What is being asked:
Give back all of the data exactly, with every picture omitted.

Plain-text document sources
Start of Block
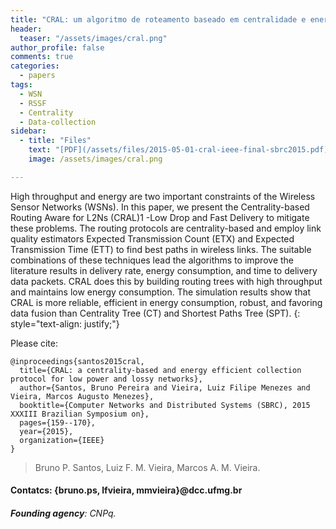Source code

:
 ```yaml
---
title: "CRAL: um algoritmo de roteamento baseado em centralidade e energia para Redes de Sensores Sem Fio (IEEE-Version)"
header:
  teaser: "/assets/images/cral.png"
author_profile: false
comments: true
categories:
  - papers
tags:
  - WSN
  - RSSF
  - Centrality
  - Data-collection
sidebar:
  - title: "Files"
    text: "[PDF](/assets/files/2015-05-01-cral-ieee-final-sbrc2015.pdf){: .btn .btn--success}{: target=\"_blank\"} [Talk PDF](https://www.dropbox.com/s/irg5igvstbstxxi/apresentacao-sbrc.pptx?dl=0){: .btn .btn--info}{: target=\"_blank\"}"
    image: /assets/images/cral.png

---
```


High throughput and energy are two important constraints of the Wireless Sensor Networks (WSNs). In this paper, we present the Centrality-based Routing Aware for L2Ns (CRAL)1 -Low Drop and Fast Delivery to mitigate these problems. The routing protocols are centrality-based and employ link quality estimators Expected Transmission Count (ETX) and Expected Transmission Time (ETT) to find best paths in wireless links. The suitable combinations of these techniques lead the algorithms to improve the literature results in delivery rate, energy consumption, and time to delivery data packets. CRAL does this by building routing trees with high throughput and maintains low energy consumption. The simulation results show that CRAL is more reliable, efficient in energy consumption, robust, and favoring data fusion than Centrality Tree (CT) and Shortest Paths Tree (SPT).
{: style="text-align: justify;"}

Please cite:
```TeX
@inproceedings{santos2015cral,
  title={CRAL: a centrality-based and energy efficient collection protocol for low power and lossy networks},
  author={Santos, Bruno Pereira and Vieira, Luiz Filipe Menezes and Vieira, Marcos Augusto Menezes},
  booktitle={Computer Networks and Distributed Systems (SBRC), 2015 XXXIII Brazilian Symposium on},
  pages={159--170},
  year={2015},
  organization={IEEE}
}
```
> Bruno P. Santos, Luiz F. M. Vieira, Marcos A. M. Vieira.
#### Contatcs: {bruno.ps, lfvieira, mmvieira}@dcc.ufmg.br
###### **Founding agency**: CNPq.
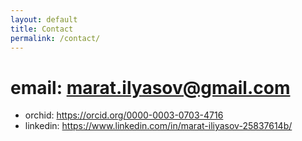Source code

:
 ```yaml
---
layout: default
title: Contact
permalink: /contact/
---
```

# email: marat.ilyasov@gmail.com 
- orchid: https://orcid.org/0000-0003-0703-4716
- linkedin: https://www.linkedin.com/in/marat-iliyasov-25837614b/
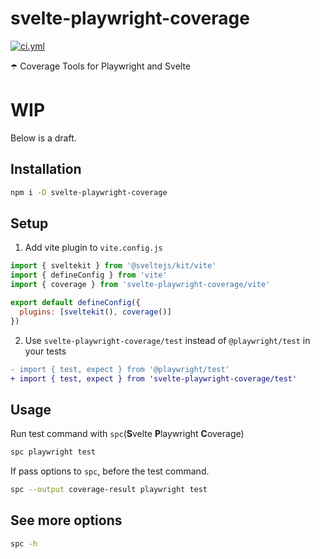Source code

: <!----- BEGIN GHOST DOCS HEADER ----->

# svelte-playwright-coverage

<!----- BEGIN GHOST DOCS BADGES -----><a href="https://github.com/jill64/svelte-playwright-coverage/actions/workflows/ci.yml"><img src="https://github.com/jill64/svelte-playwright-coverage/actions/workflows/ci.yml/badge.svg" alt="ci.yml" /></a><!----- END GHOST DOCS BADGES ----->

☂️ Coverage Tools for Playwright and Svelte

<!----- END GHOST DOCS HEADER ----->

# WIP

Below is a draft.

## Installation

```sh
npm i -D svelte-playwright-coverage
```

## Setup

1. Add vite plugin to `vite.config.js`

```js
import { sveltekit } from '@sveltejs/kit/vite'
import { defineConfig } from 'vite'
import { coverage } from 'svelte-playwright-coverage/vite'

export default defineConfig({
  plugins: [sveltekit(), coverage()]
})
```

2. Use `svelte-playwright-coverage/test` instead of `@playwright/test` in your tests

```diff
- import { test, expect } from '@playwright/test'
+ import { test, expect } from 'svelte-playwright-coverage/test'
```

## Usage

Run test command with `spc`(**S**velte **P**laywright **C**overage)

```sh
spc playwright test
```

If pass options to `spc`, before the test command.

```sh
spc --output coverage-result playwright test
```

## See more options

```sh
spc -h
```
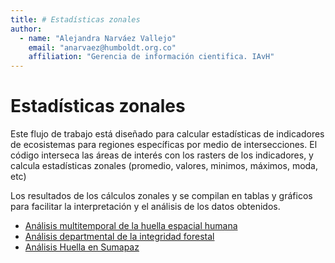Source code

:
 ```yaml
---
title: # Estadísticas zonales
author: 
  - name: "Alejandra Narváez Vallejo"
    email: "anarvaez@humboldt.org.co"
    affiliation: "Gerencia de información cientifica. IAvH"
---
```


Estadísticas zonales
================

Este flujo de trabajo está diseñado para calcular estadísticas de indicadores de ecosistemas para regiones específicas por medio de intersecciones. El código interseca las áreas de interés con los rasters de los indicadores, y calcula estadísticas zonales (promedio, valores, minimos, máximos, moda, etc)

Los resultados de los cálculos zonales y se compilan en tablas y gráficos para facilitar la interpretación y el análisis de los datos obtenidos. 


- [Análisis multitemporal de la huella espacial humana](./Proyectos/Huella_Humana)
- [Análisis departmental de la integridad forestal](./Proyectos/Integridad_forestal)
- [Análisis Huella en Sumapaz](./Proyectos/Huella_Humana_Sumapaz)
  
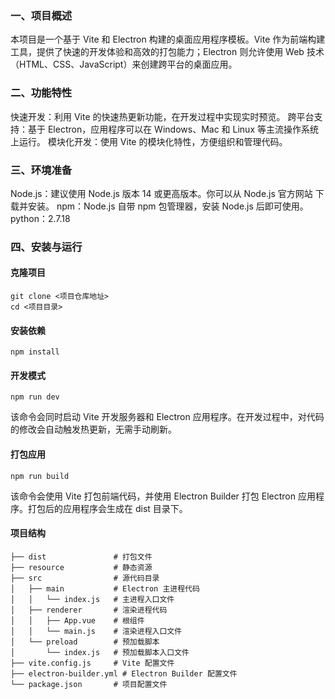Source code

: ### 一、项目概述
本项目是一个基于 Vite 和 Electron 构建的桌面应用程序模板。Vite 作为前端构建工具，提供了快速的开发体验和高效的打包能力；Electron 则允许使用 Web 技术（HTML、CSS、JavaScript）来创建跨平台的桌面应用。

### 二、功能特性
快速开发：利用 Vite 的快速热更新功能，在开发过程中实现实时预览。
跨平台支持：基于 Electron，应用程序可以在 Windows、Mac 和 Linux 等主流操作系统上运行。
模块化开发：使用 Vite 的模块化特性，方便组织和管理代码。

### 三、环境准备
Node.js：建议使用 Node.js 版本 14 或更高版本。你可以从 Node.js 官方网站 下载并安装。
npm：Node.js 自带 npm 包管理器，安装 Node.js 后即可使用。
python：2.7.18

### 四、安装与运行
#### 克隆项目
```
git clone <项目仓库地址>
cd <项目目录>
```
#### 安装依赖
```
npm install
```
#### 开发模式
```
npm run dev
```
该命令会同时启动 Vite 开发服务器和 Electron 应用程序。在开发过程中，对代码的修改会自动触发热更新，无需手动刷新。
#### 打包应用

```
npm run build
```
该命令会使用 Vite 打包前端代码，并使用 Electron Builder 打包 Electron 应用程序。打包后的应用程序会生成在 dist 目录下。

#### 项目结构
```
├── dist               # 打包文件
├── resource           # 静态资源
├── src                # 源代码目录
│   ├── main           # Electron 主进程代码
│   │   └── index.js   # 主进程入口文件
│   ├── renderer       # 渲染进程代码
│   │   ├── App.vue    # 根组件
│   │   └── main.js    # 渲染进程入口文件
│   └── preload        # 预加载脚本
│       └── index.js   # 预加载脚本入口文件
├── vite.config.js     # Vite 配置文件
├── electron-builder.yml # Electron Builder 配置文件
└── package.json       # 项目配置文件
```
End of Block
Answer box:
Source code

:
 ```yaml
---
title: "CRAL: um algoritmo de roteamento baseado em centralidade e energia para Redes de Sensores Sem Fio (IEEE-Version)"
header:
  teaser: "/assets/images/cral.png"
author_profile: false
comments: true
categories:
  - papers
tags:
  - WSN
  - RSSF
  - Centrality
  - Data-collection
sidebar:
  - title: "Files"
    text: "[PDF](/assets/files/2015-05-01-cral-ieee-final-sbrc2015.pdf){: .btn .btn--success}{: target=\"_blank\"} [Talk PDF](https://www.dropbox.com/s/irg5igvstbstxxi/apresentacao-sbrc.pptx?dl=0){: .btn .btn--info}{: target=\"_blank\"}"
    image: /assets/images/cral.png

---
```


High throughput and energy are two important constraints of the Wireless Sensor Networks (WSNs). In this paper, we present the Centrality-based Routing Aware for L2Ns (CRAL)1 -Low Drop and Fast Delivery to mitigate these problems. The routing protocols are centrality-based and employ link quality estimators Expected Transmission Count (ETX) and Expected Transmission Time (ETT) to find best paths in wireless links. The suitable combinations of these techniques lead the algorithms to improve the literature results in delivery rate, energy consumption, and time to delivery data packets. CRAL does this by building routing trees with high throughput and maintains low energy consumption. The simulation results show that CRAL is more reliable, efficient in energy consumption, robust, and favoring data fusion than Centrality Tree (CT) and Shortest Paths Tree (SPT).
{: style="text-align: justify;"}

Please cite:
```TeX
@inproceedings{santos2015cral,
  title={CRAL: a centrality-based and energy efficient collection protocol for low power and lossy networks},
  author={Santos, Bruno Pereira and Vieira, Luiz Filipe Menezes and Vieira, Marcos Augusto Menezes},
  booktitle={Computer Networks and Distributed Systems (SBRC), 2015 XXXIII Brazilian Symposium on},
  pages={159--170},
  year={2015},
  organization={IEEE}
}
```
> Bruno P. Santos, Luiz F. M. Vieira, Marcos A. M. Vieira.
#### Contatcs: {bruno.ps, lfvieira, mmvieira}@dcc.ufmg.br
###### **Founding agency**: CNPq.
Source code

:
 ```yaml
---
layout: default
title: Contact
permalink: /contact/
---
```

# email: marat.ilyasov@gmail.com 
- orchid: https://orcid.org/0000-0003-0703-4716
- linkedin: https://www.linkedin.com/in/marat-iliyasov-25837614b/
Source code

: <!----- BEGIN GHOST DOCS HEADER ----->

# svelte-playwright-coverage

<!----- BEGIN GHOST DOCS BADGES -----><a href="https://github.com/jill64/svelte-playwright-coverage/actions/workflows/ci.yml"><img src="https://github.com/jill64/svelte-playwright-coverage/actions/workflows/ci.yml/badge.svg" alt="ci.yml" /></a><!----- END GHOST DOCS BADGES ----->

☂️ Coverage Tools for Playwright and Svelte

<!----- END GHOST DOCS HEADER ----->

# WIP

Below is a draft.

## Installation

```sh
npm i -D svelte-playwright-coverage
```

## Setup

1. Add vite plugin to `vite.config.js`

```js
import { sveltekit } from '@sveltejs/kit/vite'
import { defineConfig } from 'vite'
import { coverage } from 'svelte-playwright-coverage/vite'

export default defineConfig({
  plugins: [sveltekit(), coverage()]
})
```

2. Use `svelte-playwright-coverage/test` instead of `@playwright/test` in your tests

```diff
- import { test, expect } from '@playwright/test'
+ import { test, expect } from 'svelte-playwright-coverage/test'
```

## Usage

Run test command with `spc`(**S**velte **P**laywright **C**overage)

```sh
spc playwright test
```

If pass options to `spc`, before the test command.

```sh
spc --output coverage-result playwright test
```

## See more options

```sh
spc -h
```
Source code

:
 ```yaml
---
title: # Estadísticas zonales
author: 
  - name: "Alejandra Narváez Vallejo"
    email: "anarvaez@humboldt.org.co"
    affiliation: "Gerencia de información cientifica. IAvH"
---
```


Estadísticas zonales
================

Este flujo de trabajo está diseñado para calcular estadísticas de indicadores de ecosistemas para regiones específicas por medio de intersecciones. El código interseca las áreas de interés con los rasters de los indicadores, y calcula estadísticas zonales (promedio, valores, minimos, máximos, moda, etc)

Los resultados de los cálculos zonales y se compilan en tablas y gráficos para facilitar la interpretación y el análisis de los datos obtenidos. 


- [Análisis multitemporal de la huella espacial humana](./Proyectos/Huella_Humana)
- [Análisis departmental de la integridad forestal](./Proyectos/Integridad_forestal)
- [Análisis Huella en Sumapaz](./Proyectos/Huella_Humana_Sumapaz)
  
Source code

: ### 一、项目概述
本项目是一个基于 Vite 和 Electron 构建的桌面应用程序模板。Vite 作为前端构建工具，提供了快速的开发体验和高效的打包能力；Electron 则允许使用 Web 技术（HTML、CSS、JavaScript）来创建跨平台的桌面应用。

### 二、功能特性
快速开发：利用 Vite 的快速热更新功能，在开发过程中实现实时预览。
跨平台支持：基于 Electron，应用程序可以在 Windows、Mac 和 Linux 等主流操作系统上运行。
模块化开发：使用 Vite 的模块化特性，方便组织和管理代码。

### 三、环境准备
Node.js：建议使用 Node.js 版本 14 或更高版本。你可以从 Node.js 官方网站 下载并安装。
npm：Node.js 自带 npm 包管理器，安装 Node.js 后即可使用。
python：2.7.18

### 四、安装与运行
#### 克隆项目
```
git clone <项目仓库地址>
cd <项目目录>
```
#### 安装依赖
```
npm install
```
#### 开发模式
```
npm run dev
```
该命令会同时启动 Vite 开发服务器和 Electron 应用程序。在开发过程中，对代码的修改会自动触发热更新，无需手动刷新。
#### 打包应用

```
npm run build
```
该命令会使用 Vite 打包前端代码，并使用 Electron Builder 打包 Electron 应用程序。打包后的应用程序会生成在 dist 目录下。

#### 项目结构
```
├── dist               # 打包文件
├── resource           # 静态资源
├── src                # 源代码目录
│   ├── main           # Electron 主进程代码
│   │   └── index.js   # 主进程入口文件
│   ├── renderer       # 渲染进程代码
│   │   ├── App.vue    # 根组件
│   │   └── main.js    # 渲染进程入口文件
│   └── preload        # 预加载脚本
│       └── index.js   # 预加载脚本入口文件
├── vite.config.js     # Vite 配置文件
├── electron-builder.yml # Electron Builder 配置文件
└── package.json       # 项目配置文件
```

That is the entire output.